Society must protect inmates, keep them safe from “evils” of drug use
Jean-Jacques Rousseau once said the measure of a society is how it treats the least worthy of its citizens. This notion comes to mind for Toronto criminal lawyer Harpreet Saini when discussing a recent lawsuit that alleges a lack of sterile needles in prisons violates inmates’ rights.
“These are people who have flouted our laws, norms, and the basic social contract that we all abide by. They are not sympathetic,” says Saini, an associate with Hicks Adams LLP. “That is why we must try our best to treat them with the humanity and civility that we would accord to any other member of society. This is how we maintain our own humanity and sense of civility. Regardless of who they are, our sense of fairness and equality must reign supreme.”

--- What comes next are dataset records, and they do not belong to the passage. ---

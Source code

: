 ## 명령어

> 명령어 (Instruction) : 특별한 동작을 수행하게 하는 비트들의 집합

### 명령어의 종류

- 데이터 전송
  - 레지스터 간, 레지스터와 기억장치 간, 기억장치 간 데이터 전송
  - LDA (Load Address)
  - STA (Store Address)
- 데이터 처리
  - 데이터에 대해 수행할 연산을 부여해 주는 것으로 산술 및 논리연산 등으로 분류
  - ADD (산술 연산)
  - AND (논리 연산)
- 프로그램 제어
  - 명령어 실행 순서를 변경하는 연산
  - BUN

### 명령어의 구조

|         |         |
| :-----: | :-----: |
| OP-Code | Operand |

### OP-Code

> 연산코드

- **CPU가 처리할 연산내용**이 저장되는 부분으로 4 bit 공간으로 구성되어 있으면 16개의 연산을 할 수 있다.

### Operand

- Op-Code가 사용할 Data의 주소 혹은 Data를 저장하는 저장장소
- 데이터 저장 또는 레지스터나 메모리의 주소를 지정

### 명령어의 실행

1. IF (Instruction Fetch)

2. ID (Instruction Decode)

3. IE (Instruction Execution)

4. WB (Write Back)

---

Court documents filed this week allege a lack of clean needles violates inmates’ Charter rights to life, liberty and security of the person. The suit is being filed against Public Safety Minister Vic Toews, Corrections Canada Commissioner Don Head, Correctional Services of Canada and Attorney General Rob Nicolson, the Globe and Mail reports. Read Globe and Mail
For years, Canadian cities have had needle exchanges with the logic that it’s better for addicts to use clean equipment instead of sharing syringes and passing along such blood-borne diseases as Hepatitis C and HIV/AIDS, the Globe reports.
Ottawa has argued that providing clean needles in federal prisons makes no sense given that injection drugs are forbidden.

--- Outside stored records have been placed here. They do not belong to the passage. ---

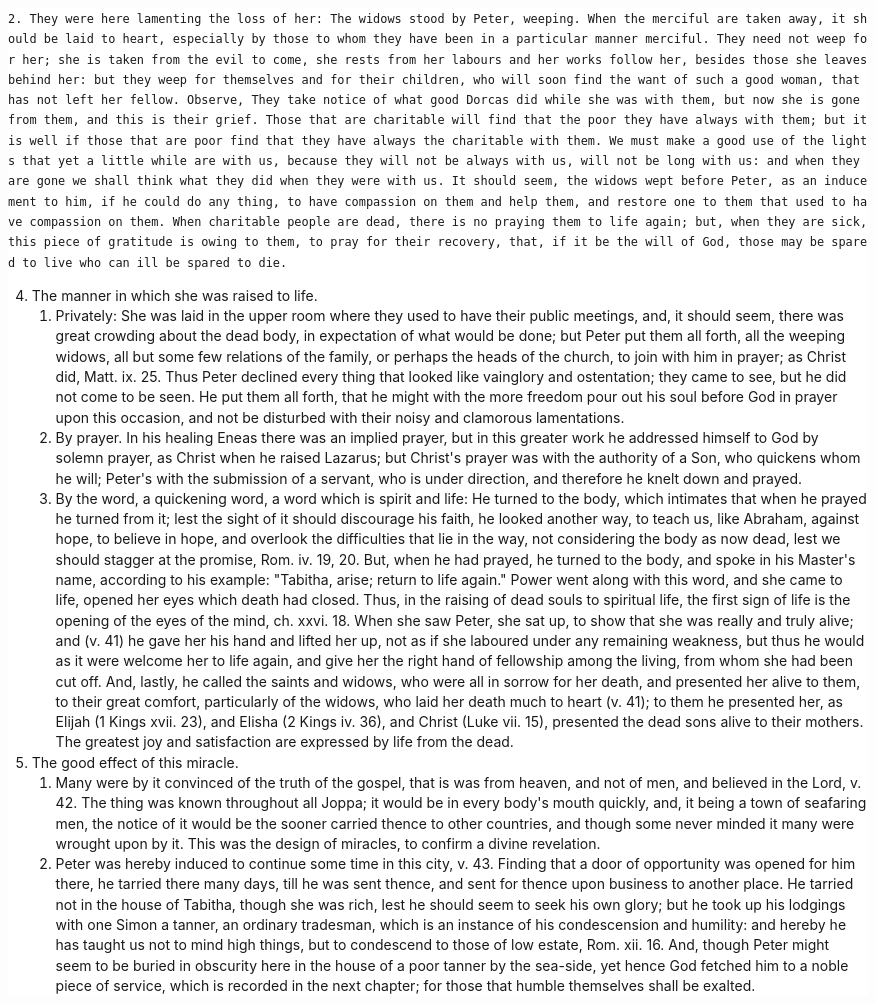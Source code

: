 	2. They were here lamenting the loss of her: The widows stood by Peter, weeping. When the merciful are taken away, it should be laid to heart, especially by those to whom they have been in a particular manner merciful. They need not weep for her; she is taken from the evil to come, she rests from her labours and her works follow her, besides those she leaves behind her: but they weep for themselves and for their children, who will soon find the want of such a good woman, that has not left her fellow. Observe, They take notice of what good Dorcas did while she was with them, but now she is gone from them, and this is their grief. Those that are charitable will find that the poor they have always with them; but it is well if those that are poor find that they have always the charitable with them. We must make a good use of the lights that yet a little while are with us, because they will not be always with us, will not be long with us: and when they are gone we shall think what they did when they were with us. It should seem, the widows wept before Peter, as an inducement to him, if he could do any thing, to have compassion on them and help them, and restore one to them that used to have compassion on them. When charitable people are dead, there is no praying them to life again; but, when they are sick, this piece of gratitude is owing to them, to pray for their recovery, that, if it be the will of God, those may be spared to live who can ill be spared to die.
4. The manner in which she was raised to life. 
	1. Privately: She was laid in the upper room where they used to have their public meetings, and, it should seem, there was great crowding about the dead body, in expectation of what would be done; but Peter put them all forth, all the weeping widows, all but some few relations of the family, or perhaps the heads of the church, to join with him in prayer; as Christ did, Matt. ix. 25. Thus Peter declined every thing that looked like vainglory and ostentation; they came to see, but he did not come to be seen. He put them all forth, that he might with the more freedom pour out his soul before God in prayer upon this occasion, and not be disturbed with their noisy and clamorous lamentations. 
	2. By prayer. In his healing Eneas there was an implied prayer, but in this greater work he addressed himself to God by solemn prayer, as Christ when he raised Lazarus; but Christ's prayer was with the authority of a Son, who quickens whom he will; Peter's with the submission of a servant, who is under direction, and therefore he knelt down and prayed. 
	3. By the word, a quickening word, a word which is spirit and life: He turned to the body, which intimates that when he prayed he turned from it; lest the sight of it should discourage his faith, he looked another way, to teach us, like Abraham, against hope, to believe in hope, and overlook the difficulties that lie in the way, not considering the body as now dead, lest we should stagger at the promise, Rom. iv. 19, 20. But, when he had prayed, he turned to the body, and spoke in his Master's name, according to his example: "Tabitha, arise; return to life again." Power went along with this word, and she came to life, opened her eyes which death had closed. Thus, in the raising of dead souls to spiritual life, the first sign of life is the opening of the eyes of the mind, ch. xxvi. 18. When she saw Peter, she sat up, to show that she was really and truly alive; and (v. 41) he gave her his hand and lifted her up, not as if she laboured under any remaining weakness, but thus he would as it were welcome her to life again, and give her the right hand of fellowship among the living, from whom she had been cut off. And, lastly, he called the saints and widows, who were all in sorrow for her death, and presented her alive to them, to their great comfort, particularly of the widows, who laid her death much to heart (v. 41); to them he presented her, as Elijah (1 Kings xvii. 23), and Elisha (2 Kings iv. 36), and Christ (Luke vii. 15), presented the dead sons alive to their mothers. The greatest joy and satisfaction are expressed by life from the dead.
5. The good effect of this miracle. 
	1. Many were by it convinced of the truth of the gospel, that is was from heaven, and not of men, and believed in the Lord, v. 42. The thing was known throughout all Joppa; it would be in every body's mouth quickly, and, it being a town of seafaring men, the notice of it would be the sooner carried thence to other countries, and though some never minded it many were wrought upon by it. This was the design of miracles, to confirm a divine revelation. 
	2. Peter was hereby induced to continue some time in this city, v. 43. Finding that a door of opportunity was opened for him there, he tarried there many days, till he was sent thence, and sent for thence upon business to another place. He tarried not in the house of Tabitha, though she was rich, lest he should seem to seek his own glory; but he took up his lodgings with one Simon a tanner, an ordinary tradesman, which is an instance of his condescension and humility: and hereby he has taught us not to mind high things, but to condescend to those of low estate, Rom. xii. 16. And, though Peter might seem to be buried in obscurity here in the house of a poor tanner by the sea-side, yet hence God fetched him to a noble piece of service, which is recorded in the next chapter; for those that humble themselves shall be exalted.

“Cases such as this bring to the forefront a basic problem that we as a society have to deal with,” Saini says. “Drugs harm people, our community, and should be discouraged. However, at this time their use is inevitable and hence we can minimize their harm somewhat by facilitating their safe use. Is it possible to reconcile these two potentially conflicting notions? This is the fundamental question that the courts will have to answer. Without a doubt, it is a difficult balancing act.”
Saini says the case stands out for several reasons – one being its participants.

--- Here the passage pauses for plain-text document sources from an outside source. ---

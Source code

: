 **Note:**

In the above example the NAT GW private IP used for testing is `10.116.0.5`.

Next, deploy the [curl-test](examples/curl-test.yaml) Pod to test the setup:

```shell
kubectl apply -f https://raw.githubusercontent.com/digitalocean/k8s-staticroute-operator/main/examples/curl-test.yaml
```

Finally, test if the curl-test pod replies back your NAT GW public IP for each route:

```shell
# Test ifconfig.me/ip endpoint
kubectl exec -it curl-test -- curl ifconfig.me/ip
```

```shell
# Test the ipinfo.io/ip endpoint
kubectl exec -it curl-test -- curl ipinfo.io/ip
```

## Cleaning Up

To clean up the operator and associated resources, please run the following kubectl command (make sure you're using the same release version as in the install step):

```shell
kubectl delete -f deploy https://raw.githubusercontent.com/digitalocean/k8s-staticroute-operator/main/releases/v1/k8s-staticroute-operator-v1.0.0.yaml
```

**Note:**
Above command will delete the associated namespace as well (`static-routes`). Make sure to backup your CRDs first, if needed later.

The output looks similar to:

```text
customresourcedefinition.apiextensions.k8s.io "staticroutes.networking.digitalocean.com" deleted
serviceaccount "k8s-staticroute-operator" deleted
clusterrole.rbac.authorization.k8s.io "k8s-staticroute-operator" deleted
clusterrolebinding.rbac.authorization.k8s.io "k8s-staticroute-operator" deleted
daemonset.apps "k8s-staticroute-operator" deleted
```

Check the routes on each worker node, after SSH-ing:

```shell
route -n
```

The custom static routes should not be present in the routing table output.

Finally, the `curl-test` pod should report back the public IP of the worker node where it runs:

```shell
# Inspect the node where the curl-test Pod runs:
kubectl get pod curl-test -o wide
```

“The significance lies in their positions as being unsympathetic members of society while at the same time being amongst the most vulnerable,” he says. “Although they are often the authors of their own misfortune, the fact is the inmates involved in this lawsuit are at the mercy of the state. Any access they have to healthcare, social services, and even basic necessities like food is in the hands of the state. If there is a failure to provide any of these things, the fault lies with the state.”
Should the inmates be given access to clean needles? Saini says the answer, while difficult, is yes.
“Drugs are devastating to our society. Nobody wants to be a drug addict. So even though we should make efforts to rehabilitate those prisoners who have drug problems, we should simultaneously try to keep them safe from the evils that come from drug use,” he says. “If the efforts to rehabilitate are fruitful, then hopefully the latter will become redundant.”